WHAT THE TASK REQUIRES ->
Do any lines in the data below contain "github"? If so, copy every one of them.

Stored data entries
◆ ◆ ◆ ◆ ◆ ◆ ◆

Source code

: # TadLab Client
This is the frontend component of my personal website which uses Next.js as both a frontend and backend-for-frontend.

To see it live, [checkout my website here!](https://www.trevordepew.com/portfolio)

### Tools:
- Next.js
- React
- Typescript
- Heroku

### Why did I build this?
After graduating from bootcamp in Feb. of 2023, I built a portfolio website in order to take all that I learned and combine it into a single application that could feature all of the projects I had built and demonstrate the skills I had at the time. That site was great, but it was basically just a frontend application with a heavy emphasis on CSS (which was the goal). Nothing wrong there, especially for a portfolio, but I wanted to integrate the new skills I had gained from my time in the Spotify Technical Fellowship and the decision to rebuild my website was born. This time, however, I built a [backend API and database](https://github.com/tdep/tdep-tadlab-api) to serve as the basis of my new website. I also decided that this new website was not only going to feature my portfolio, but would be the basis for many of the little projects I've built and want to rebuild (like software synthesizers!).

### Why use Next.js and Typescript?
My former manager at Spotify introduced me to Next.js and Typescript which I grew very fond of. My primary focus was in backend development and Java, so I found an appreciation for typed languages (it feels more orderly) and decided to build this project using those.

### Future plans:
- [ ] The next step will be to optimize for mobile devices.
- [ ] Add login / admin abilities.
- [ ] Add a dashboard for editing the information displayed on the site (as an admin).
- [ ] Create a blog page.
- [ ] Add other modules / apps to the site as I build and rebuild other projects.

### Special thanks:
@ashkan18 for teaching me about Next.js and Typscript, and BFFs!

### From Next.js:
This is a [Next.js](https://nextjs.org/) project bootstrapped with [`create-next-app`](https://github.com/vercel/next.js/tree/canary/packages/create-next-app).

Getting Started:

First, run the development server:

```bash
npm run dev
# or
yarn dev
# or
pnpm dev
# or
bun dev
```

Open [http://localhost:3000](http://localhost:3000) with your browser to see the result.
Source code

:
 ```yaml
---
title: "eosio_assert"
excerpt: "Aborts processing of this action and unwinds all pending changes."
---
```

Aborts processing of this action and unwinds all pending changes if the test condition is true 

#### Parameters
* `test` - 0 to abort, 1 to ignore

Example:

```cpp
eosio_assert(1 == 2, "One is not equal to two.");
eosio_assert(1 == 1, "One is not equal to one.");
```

◆ ◆ ◆ ◆ ◆ ◆ ◆

RESPONSE TO THE TASK ->
After graduating from bootcamp in Feb. of 2023, I built a portfolio website in order to take all that I learned and combine it into a single application that could feature all of the projects I had built and demonstrate the skills I had at the time. That site was great, but it was basically just a frontend application with a heavy emphasis on CSS (which was the goal). Nothing wrong there, especially for a portfolio, but I wanted to integrate the new skills I had gained from my time in the Spotify Technical Fellowship and the decision to rebuild my website was born. This time, however, I built a [backend API and database](https://github.com/tdep/tdep-tadlab-api) to serve as the basis of my new website. I also decided that this new website was not only going to feature my portfolio, but would be the basis for many of the little projects I've built and want to rebuild (like software synthesizers!).
This is a [Next.js](https://nextjs.org/) project bootstrapped with [`create-next-app`](https://github.com/vercel/next.js/tree/canary/packages/create-next-app).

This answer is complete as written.